Comparison of job sizes in the second MPI solution

From these tests I ended up using a job size of 768, which was the fastest by half a second.

Compared to the other solutions, the new MPI solution performs as thus:

Test setSequential time taken (seconds)OpenMP time taken (seconds)MPI (old) time taken (seconds)MPI time taken (seconds)

The new solution blows the old one, and even the OpenMP solution, out of the water for this data.


The time could be improved even more, however. In the current solution, the master must wait for every slave to complete its job on the current task before moving onto the next text and pattern. If I modified the master to keep track of which results have been returned and collate them once all results for a single test have been returned, it could potentially send out new jobs for the next test to other slaves while the slaves working on the previous task continue their work.
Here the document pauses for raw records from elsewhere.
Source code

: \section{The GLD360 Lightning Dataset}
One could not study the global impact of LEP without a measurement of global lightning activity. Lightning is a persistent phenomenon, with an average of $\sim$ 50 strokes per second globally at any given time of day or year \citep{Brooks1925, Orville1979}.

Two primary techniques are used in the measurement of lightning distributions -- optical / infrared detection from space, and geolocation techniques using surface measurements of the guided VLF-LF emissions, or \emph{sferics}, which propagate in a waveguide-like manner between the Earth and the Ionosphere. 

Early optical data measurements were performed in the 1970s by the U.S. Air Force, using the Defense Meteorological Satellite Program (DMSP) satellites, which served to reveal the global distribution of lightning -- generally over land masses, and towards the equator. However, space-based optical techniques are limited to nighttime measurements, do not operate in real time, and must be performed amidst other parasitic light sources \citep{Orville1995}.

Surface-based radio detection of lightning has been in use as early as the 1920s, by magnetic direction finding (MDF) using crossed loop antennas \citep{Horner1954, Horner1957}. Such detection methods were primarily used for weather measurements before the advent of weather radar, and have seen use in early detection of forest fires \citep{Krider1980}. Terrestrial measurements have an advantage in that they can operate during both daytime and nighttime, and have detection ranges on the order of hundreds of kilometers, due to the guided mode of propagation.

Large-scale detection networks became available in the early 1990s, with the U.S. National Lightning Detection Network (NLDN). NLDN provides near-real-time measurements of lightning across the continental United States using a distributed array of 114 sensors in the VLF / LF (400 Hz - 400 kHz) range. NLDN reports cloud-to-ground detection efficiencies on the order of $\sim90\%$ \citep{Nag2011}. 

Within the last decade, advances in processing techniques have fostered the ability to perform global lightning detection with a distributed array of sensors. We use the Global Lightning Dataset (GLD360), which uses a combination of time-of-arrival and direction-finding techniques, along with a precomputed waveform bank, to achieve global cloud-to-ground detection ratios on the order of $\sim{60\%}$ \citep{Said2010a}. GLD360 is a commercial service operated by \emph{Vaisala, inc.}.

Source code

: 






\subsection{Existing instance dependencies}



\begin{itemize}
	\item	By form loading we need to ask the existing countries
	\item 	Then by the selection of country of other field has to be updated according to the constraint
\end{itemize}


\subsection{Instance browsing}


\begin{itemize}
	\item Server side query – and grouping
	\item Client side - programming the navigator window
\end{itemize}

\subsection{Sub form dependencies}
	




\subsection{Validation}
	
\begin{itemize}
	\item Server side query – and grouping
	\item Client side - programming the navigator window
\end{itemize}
This would reduce the time even further. The only reason I did not implement this is that I ran out of time. But it is a viable avenue to explore and will certainly speed the solution up even further.


I was very pleased with the times I got in the end, and my programs came through for the assessment, returning the correct results in short times for a previously unseen set of data. I learnt a lot from using OpenMP and MPI. Out of the two, I’d say OpenMP is easier to grasp, practically and conceptually, and it was very easy to write a decent solution for the problem. However, MPI allows a level of flexibility that, depending on how the developer utilises it, can give some very impressive results.